- Author: Don Ferguson
- Illustrator: Richard Moore
- Website: www.creators.com/read/winnie-the-pooh
- Current status/schedule: Concluded daily & Sunday strip
- Launch date: June 19, 1978
- End date: April 2, 1988
- Syndicate(s): King Features Syndicate (1978–1988) (reruns) Creators Syndicate (up until April 2010)
- Genre(s): Humor Funny animals

= Winnie the Pooh (comic strip) =

1978–1988 daily comic strip

Winnie the Pooh is a 1978–1988 daily comic strip based on the Winnie-the-Pooh characters created by A.A. Milne in his 1920s books. The strip ran from June 19, 1978, until April 2, 1988. This is one of many Disney comic strips that have run in newspapers since 1930.

Based on the Disney adaptations of the characters, the strip was written by Don Ferguson and drawn by Richard Moore, although the feature was usually billed as "by Disney."

The strip features the full cast of Winnie the Pooh's friends: Christopher Robin, Tigger, Rabbit, Eeyore, Owl, Piglet, Kanga, and Roo.

To the established cast of characters, Ferguson and Moore (along with Willie Ito who helped develop the strip) added Sir Brian and his dragon, inspired by characters from Milne's poetry.

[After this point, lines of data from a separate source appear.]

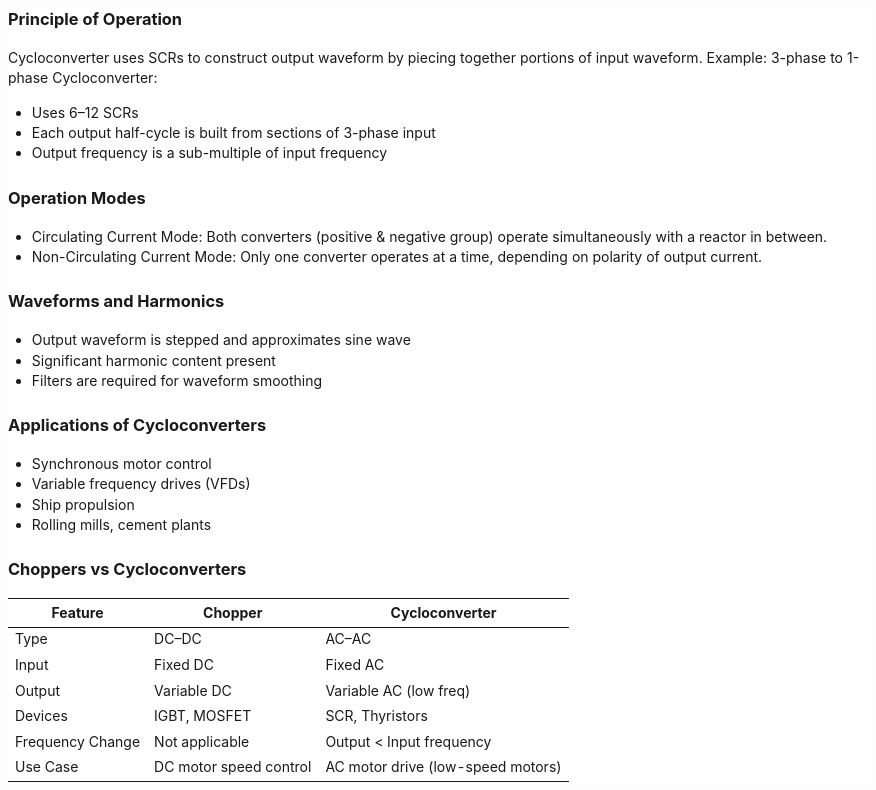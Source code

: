 ### Principle of Operation
Cycloconverter uses SCRs to construct output waveform by piecing together portions of input waveform.
Example: 3-phase to 1-phase Cycloconverter:
- Uses 6–12 SCRs
- Each output half-cycle is built from sections of 3-phase input
- Output frequency is a sub-multiple of input frequency

### Operation Modes
- Circulating Current Mode: Both converters (positive & negative group) operate simultaneously with a reactor in between.
- Non-Circulating Current Mode: Only one converter operates at a time, depending on polarity of output current.

### Waveforms and Harmonics
- Output waveform is stepped and approximates sine wave
- Significant harmonic content present
- Filters are required for waveform smoothing

### Applications of Cycloconverters
- Synchronous motor control
- Variable frequency drives (VFDs)
- Ship propulsion
- Rolling mills, cement plants

### Choppers vs Cycloconverters
| Feature          | Chopper                | Cycloconverter                    |
| ---------------- | ---------------------- | --------------------------------- |
| Type             | DC–DC                  | AC–AC                             |
| Input            | Fixed DC               | Fixed AC                          |
| Output           | Variable DC            | Variable AC (low freq)            |
| Devices          | IGBT, MOSFET           | SCR, Thyristors                   |
| Frequency Change | Not applicable         | Output < Input frequency          |
| Use Case         | DC motor speed control | AC motor drive (low-speed motors) |













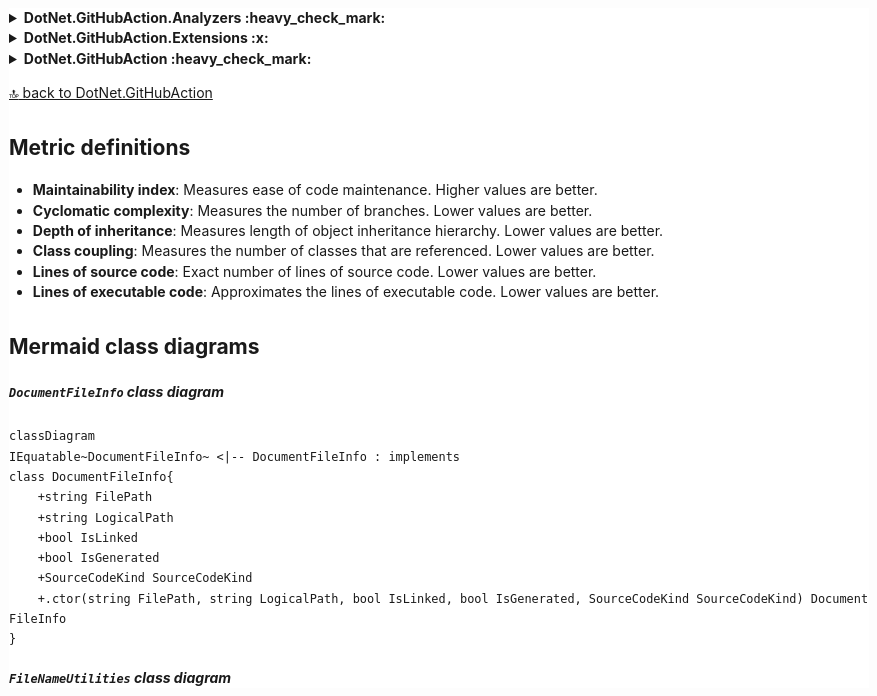<details><summary>
  <strong id="dotnet-githubaction-analyzers">
    DotNet.GitHubAction.Analyzers :heavy_check_mark:
  </strong>
</summary></details>

<details><summary>
  <strong id="dotnet-githubaction-extensions">
    DotNet.GitHubAction.Extensions :x:
  </strong>
</summary></details>

<details><summary>
  <strong id="dotnet-githubaction">
    DotNet.GitHubAction :heavy_check_mark:
  </strong>
</summary></details>

<a href="#dotnet-githubaction">:top: back to DotNet.GitHubAction</a>

## Metric definitions

  - **Maintainability index**: Measures ease of code maintenance. Higher values are better.
  - **Cyclomatic complexity**: Measures the number of branches. Lower values are better.
  - **Depth of inheritance**: Measures length of object inheritance hierarchy. Lower values are better.
  - **Class coupling**: Measures the number of classes that are referenced. Lower values are better.
  - **Lines of source code**: Exact number of lines of source code. Lower values are better.
  - **Lines of executable code**: Approximates the lines of executable code. Lower values are better.

## Mermaid class diagrams

<div id="DocumentFileInfo-class-diagram"></div>

##### `DocumentFileInfo` class diagram

```mermaid
classDiagram
IEquatable~DocumentFileInfo~ <|-- DocumentFileInfo : implements
class DocumentFileInfo{
    +string FilePath
    +string LogicalPath
    +bool IsLinked
    +bool IsGenerated
    +SourceCodeKind SourceCodeKind
    +.ctor(string FilePath, string LogicalPath, bool IsLinked, bool IsGenerated, SourceCodeKind SourceCodeKind) DocumentFileInfo
}

```

<div id="FileNameUtilities-class-diagram"></div>

##### `FileNameUtilities` class diagram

Sir Brian is introduced in the first strip, on June 19; the Dragon appears in the third strip, on June 21. No explanation is given for how Sir Brian ended up in the Hundred Acre Wood and became friends with Winnie the Pooh. In fact, in that first strip, Pooh is awoken early in the morning by a terrible clattering noise and, in the last panel, he looks out the window and observes Sir Brian jogging in his suit of armor. Pooh remarks, "I sure wish Sir Brian would get himself a sweat suit for his early-morning jogging!"—implying that this is a regular occurrence that Pooh is already tired of.

== Reviews ==
The comic has been noted by critics for the characterization of Winnie the Pooh, who is sometimes demanding, thoughtless and insulting to his friends. In a 2015 blog post, animator Floyd Norman reflected on the style of his colleague, Don Ferguson:

Don Ferguson had a unique sense of humor. It was not surprising since his previous job was working with Jay Ward, a zany animation production company that thrived during the early sixties. You're probably familiar with "Rocky and Bullwinkle," Dudley Doright" and many of the other Jay Ward creations. How we managed to get Don to migrate to Disney I'll never know. I do know that he brought a very special cartoon sensibility to the Walt Disney Publishing Department and we were all the better for having him here. One would imagine that writing a comic strip about the silly 'ol bear would be pretty tame stuff. After all, "Winnie the Pooh" could hardly be called irreverent. It was usually considered pretty namby pamby stuff targeted at young children. However, Don managed to bring a degree of audaciousness to the "Winnie the Pooh" comic strip that was totally unexpected. It was Don's cheeky sensibility that made the comic strip such a joy to read.

In 2019, Dark Horse Comics released a reprint collection of the strip's Sunday pages, 365 Days with Winnie the Pooh.

==Comic book==
Western Publishing began publishing Winnie the Pooh as a quarterly comic book in January 1977, and published 33 issues, the last released in 1984. This book predated the Winnie the Pooh comic strip by a year and a half, but Sir Brian and the Dragon—introduced in the strip in June 1978—began appearing in the comic book with issue #14 (Aug 1979).